In der Allianz für eine wirtschaftsunabhängige UN haben sich 20 Umwelt-, Gesundheits- und Entwicklungsorganisationen aus allen Teilen der Welt zusammengeschlossen. In einem gemeinsamen Brief an Kofi Annan fordert die Allianz die UN auf, keine Partnerschaften mit Unternehmen einzugehen. Der Unterschied zwischen gemeinnützigen und demokratisch legitimierten Institutionen auf der einen und profitorientierten Konzernen auf der anderen Seite dürfe nicht verwischt werden. Die UN müsse ein Forum einrichten, das Bewertungen der »Musterprojekte« entgegennimmt, Verstöße gegen die Prinzipien des Compact untersucht und lernunwillige Firmen ausschließt. Die teilnehmenden Unternehmen müssten alle Ziele und Konventionen der UN und ihrer Tochterorganisationen aktiv unterstützen – andernfalls könnten sich Firmen gleichzeitig im Licht der UN sonnen und deren Ziele, z. B. das Kyoto-Abkommen gegen die Erderwärmung, hintertreiben.
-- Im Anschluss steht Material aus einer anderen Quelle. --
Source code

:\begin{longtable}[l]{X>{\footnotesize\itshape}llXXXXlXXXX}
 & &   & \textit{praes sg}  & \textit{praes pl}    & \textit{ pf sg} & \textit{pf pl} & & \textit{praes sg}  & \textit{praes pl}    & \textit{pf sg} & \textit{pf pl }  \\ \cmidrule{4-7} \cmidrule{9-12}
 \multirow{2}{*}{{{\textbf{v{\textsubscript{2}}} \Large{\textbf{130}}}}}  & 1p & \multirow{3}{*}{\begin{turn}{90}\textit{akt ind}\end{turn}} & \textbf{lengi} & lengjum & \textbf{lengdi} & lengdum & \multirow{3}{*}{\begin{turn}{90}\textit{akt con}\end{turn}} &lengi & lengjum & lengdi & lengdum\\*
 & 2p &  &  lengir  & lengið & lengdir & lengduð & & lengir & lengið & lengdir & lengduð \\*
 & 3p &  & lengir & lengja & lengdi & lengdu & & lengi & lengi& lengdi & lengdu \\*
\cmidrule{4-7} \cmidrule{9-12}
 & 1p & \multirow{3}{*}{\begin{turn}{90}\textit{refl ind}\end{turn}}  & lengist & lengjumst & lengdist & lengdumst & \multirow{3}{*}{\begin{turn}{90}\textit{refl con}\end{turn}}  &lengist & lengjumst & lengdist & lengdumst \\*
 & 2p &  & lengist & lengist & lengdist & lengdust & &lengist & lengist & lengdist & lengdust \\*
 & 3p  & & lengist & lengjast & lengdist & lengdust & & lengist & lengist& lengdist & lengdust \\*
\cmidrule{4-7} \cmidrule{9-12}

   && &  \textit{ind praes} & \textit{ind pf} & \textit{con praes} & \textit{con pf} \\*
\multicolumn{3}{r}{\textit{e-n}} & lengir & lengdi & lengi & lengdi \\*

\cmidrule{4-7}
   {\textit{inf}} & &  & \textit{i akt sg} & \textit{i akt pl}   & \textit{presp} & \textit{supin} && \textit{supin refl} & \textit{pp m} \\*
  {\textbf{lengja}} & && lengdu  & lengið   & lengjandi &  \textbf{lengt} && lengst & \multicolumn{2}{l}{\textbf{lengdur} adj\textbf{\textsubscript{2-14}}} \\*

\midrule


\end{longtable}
Wird das Problem auch innerhalb der UN diskutiert?
Durchaus. Auf einem »Learning Forum« 15 Monate nach Inkrafttreten des Abkommens äußerten UN-Offizielle, dass »keines der eingebrachten Musterprojekte die Kriterien eines Fallbeispiels im Rahmen des Global Compact erfüllt«. Auch zwei Jahre nach Unterzeichnung des Vertrags findet sich auf der Website der UN keine anerkannte Fallstudie. Die zahlreichen vorgestellten Projekte werden unverbindlich als »Beispiele des Engagements der Wirtschaft« geführt.